My interview with Dr. Alexa Posny, the new Assistant Secretary of Education for OSERS ( the Office of Special Education and Rehabilitative Services) last week covered a lot of ground. This is the first of a series of occasional posts concerning the interview over the next few weeks. "JG" indicates that I am speaking. "AP" indicates that Secretary Posny is speaking.
Today's post concerns who should be the next Director of OSEP, the Office of Special Education Programs and when will we have somebody in that job.
JG: In terms of your old job, the director of OSEP, do we know when that job is likely to be filled?
AP: Well, it's going to depend. You know, I've been here all of four weeks. So, there's a part of me saying, I need to get the lay of the land.
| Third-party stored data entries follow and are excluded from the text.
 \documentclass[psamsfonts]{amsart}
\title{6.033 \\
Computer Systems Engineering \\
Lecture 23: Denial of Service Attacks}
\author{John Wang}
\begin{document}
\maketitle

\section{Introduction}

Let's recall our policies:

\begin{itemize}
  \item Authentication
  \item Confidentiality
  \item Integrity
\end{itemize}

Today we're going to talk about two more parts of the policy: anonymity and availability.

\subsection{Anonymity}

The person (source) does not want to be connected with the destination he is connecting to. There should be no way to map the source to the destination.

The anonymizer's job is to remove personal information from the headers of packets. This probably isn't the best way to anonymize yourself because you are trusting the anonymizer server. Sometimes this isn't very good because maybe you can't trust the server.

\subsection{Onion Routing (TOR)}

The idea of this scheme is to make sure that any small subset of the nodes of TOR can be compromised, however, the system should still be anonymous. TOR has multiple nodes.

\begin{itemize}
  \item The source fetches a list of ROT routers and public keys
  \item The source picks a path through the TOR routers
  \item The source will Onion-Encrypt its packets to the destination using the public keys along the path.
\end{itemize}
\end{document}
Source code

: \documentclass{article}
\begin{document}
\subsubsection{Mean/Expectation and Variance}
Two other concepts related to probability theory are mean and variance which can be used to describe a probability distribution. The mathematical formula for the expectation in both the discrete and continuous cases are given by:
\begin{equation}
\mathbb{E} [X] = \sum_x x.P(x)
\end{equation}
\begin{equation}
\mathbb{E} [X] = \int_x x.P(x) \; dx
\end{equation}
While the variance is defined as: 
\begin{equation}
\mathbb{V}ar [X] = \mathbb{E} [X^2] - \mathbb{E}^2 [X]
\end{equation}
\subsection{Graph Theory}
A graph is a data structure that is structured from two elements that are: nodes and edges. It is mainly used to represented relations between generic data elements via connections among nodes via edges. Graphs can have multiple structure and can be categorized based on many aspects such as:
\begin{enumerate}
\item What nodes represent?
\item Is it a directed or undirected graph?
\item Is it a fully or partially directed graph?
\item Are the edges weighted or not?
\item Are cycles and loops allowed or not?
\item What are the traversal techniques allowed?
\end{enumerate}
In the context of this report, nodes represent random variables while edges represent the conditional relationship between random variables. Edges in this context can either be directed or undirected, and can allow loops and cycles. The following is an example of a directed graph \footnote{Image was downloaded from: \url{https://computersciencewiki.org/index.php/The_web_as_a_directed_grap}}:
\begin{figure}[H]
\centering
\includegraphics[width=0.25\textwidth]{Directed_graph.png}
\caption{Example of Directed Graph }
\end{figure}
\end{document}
AP: And knowing that I was in that position, what I need to do is spend time to figure out what we need because I look at what may be my strengths and talents and maybe some areas that I may not have as much. So what do we need to basically compliment because we don't need the exact same thing. So, it's a matter of just taking a look at it. What can we use?
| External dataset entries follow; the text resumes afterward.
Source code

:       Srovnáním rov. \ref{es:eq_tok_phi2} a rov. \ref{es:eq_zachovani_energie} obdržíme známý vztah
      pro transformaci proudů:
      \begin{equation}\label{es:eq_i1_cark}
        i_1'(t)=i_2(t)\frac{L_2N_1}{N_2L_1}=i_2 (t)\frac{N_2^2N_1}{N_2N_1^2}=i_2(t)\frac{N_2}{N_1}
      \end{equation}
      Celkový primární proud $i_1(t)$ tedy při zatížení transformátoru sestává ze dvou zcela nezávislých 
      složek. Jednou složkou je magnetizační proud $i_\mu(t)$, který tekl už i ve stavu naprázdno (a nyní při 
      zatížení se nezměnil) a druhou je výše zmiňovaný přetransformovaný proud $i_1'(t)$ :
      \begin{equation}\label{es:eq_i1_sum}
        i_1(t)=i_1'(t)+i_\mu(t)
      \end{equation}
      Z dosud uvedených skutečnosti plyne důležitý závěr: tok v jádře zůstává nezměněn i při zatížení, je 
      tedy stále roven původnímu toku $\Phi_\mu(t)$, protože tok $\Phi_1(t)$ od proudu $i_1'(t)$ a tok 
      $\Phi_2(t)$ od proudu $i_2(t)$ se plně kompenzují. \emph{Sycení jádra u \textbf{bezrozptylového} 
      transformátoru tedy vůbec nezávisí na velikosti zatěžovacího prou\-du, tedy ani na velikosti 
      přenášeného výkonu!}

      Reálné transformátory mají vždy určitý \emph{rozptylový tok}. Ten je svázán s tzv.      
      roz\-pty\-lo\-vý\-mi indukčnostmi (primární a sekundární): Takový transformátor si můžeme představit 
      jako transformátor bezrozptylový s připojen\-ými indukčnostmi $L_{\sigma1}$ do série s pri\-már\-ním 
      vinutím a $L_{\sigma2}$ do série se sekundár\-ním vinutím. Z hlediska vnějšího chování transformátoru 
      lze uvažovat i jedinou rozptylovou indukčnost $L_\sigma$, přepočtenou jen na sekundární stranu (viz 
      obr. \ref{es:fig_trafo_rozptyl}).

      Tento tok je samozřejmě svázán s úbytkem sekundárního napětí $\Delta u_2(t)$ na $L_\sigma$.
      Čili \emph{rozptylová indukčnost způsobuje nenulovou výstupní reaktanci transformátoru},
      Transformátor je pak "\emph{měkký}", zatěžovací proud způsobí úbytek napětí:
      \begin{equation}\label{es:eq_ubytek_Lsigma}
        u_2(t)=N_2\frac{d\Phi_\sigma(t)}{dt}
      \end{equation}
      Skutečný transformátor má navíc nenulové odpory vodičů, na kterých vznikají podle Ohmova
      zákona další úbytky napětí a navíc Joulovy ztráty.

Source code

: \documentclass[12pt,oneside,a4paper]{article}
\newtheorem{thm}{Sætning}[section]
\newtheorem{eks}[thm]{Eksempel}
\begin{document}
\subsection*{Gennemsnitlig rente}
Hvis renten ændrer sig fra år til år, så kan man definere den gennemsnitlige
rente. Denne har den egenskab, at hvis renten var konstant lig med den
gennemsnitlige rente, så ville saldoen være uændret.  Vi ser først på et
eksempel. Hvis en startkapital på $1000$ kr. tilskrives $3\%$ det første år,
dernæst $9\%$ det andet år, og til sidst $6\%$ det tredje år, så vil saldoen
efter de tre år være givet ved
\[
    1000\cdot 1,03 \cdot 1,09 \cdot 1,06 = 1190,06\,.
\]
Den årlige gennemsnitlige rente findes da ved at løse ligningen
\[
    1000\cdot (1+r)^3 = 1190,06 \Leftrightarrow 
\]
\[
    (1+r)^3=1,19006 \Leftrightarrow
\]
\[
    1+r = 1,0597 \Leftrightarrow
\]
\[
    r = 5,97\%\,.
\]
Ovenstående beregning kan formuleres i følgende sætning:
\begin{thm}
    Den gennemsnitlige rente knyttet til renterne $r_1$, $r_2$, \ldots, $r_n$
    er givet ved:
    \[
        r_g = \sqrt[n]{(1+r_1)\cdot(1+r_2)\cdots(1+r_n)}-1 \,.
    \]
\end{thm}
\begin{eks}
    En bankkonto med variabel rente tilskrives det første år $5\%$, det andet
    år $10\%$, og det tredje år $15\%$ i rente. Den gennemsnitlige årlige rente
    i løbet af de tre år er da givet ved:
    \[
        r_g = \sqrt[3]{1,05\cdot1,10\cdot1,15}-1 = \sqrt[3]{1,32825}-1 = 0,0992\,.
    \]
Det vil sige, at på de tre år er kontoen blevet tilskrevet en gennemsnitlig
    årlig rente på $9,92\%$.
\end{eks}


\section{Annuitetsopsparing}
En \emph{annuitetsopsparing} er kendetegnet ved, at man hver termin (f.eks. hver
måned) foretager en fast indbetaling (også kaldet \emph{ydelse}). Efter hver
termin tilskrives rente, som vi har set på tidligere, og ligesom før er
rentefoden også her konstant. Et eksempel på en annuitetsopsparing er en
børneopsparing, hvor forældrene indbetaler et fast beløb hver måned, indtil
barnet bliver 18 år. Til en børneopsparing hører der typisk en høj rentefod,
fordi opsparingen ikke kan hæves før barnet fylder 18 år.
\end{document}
JG: And you've anticipated my next question. What would you be looking for? What do you - - again, you're new, but you've done that job before - - so, what are some of the kinds of qualities in a person you'd like to see, you think or maybe what you want out of the person doing that job?
AP: Well, it's probably easier to speak about the qualities of the person. The person has to be a little bit crazy. (laughing) And, you know, just knowing what the job is. And I say that with all the greatest humor and the greatest respect for everyone else, but it's coming at it - - it's looking for someone who, in my mind, is knowledgeable because I really think that makes a difference because you're dealing with a lot of different disability areas, as you're very familiar with, and you know, a child with autism is very different from a child who is learning disabled, which is very different from being deaf or hard of hearing and/or visually impaired. So, it's having some background in that because we deal with all of it. But there's another part too. I'm also looking for someone is dedicated to making sure that every child succeeds, regardless and that we're in an educational system and how can we make this system the best there is for every single child. You know, so there's that dedication and commitment that is paramount. But then I'm also looking for some other qualities too. You know, for me, it's that relentless focus and what is that focus of the person and how can we go after it when we know it's the best thing for kids. Another one is just keeping in mind - - well, basically being open minded because, you know, again, we're talking to a lot of different people. The other thing that I look for and whenever I've hired people to work with me is I said, I am not looking for a yes person. That is not what I need. I need people who are going to push back. To say, well, have you thought about this or what do you think about this or can give me some different ways because then we'll only do that much better and we'll think about it ahead of time. So, it may not be as specific, but it's those kinds of characteristics and qualities that I think really make a big difference and there's a big difference between what a person brings with him or her, in terms of those kinds of qualities, because knowledge can also be learned. So, does somebody have to be extremely knowledgeable? No, no because that kind of information can be learned. We all did it.
JG: That's true.
AP: Yeah, and every time the law changes, we have to do it again.
JG: That's true:
AP: Yes, and IDEA reauthorization is going to be coming up.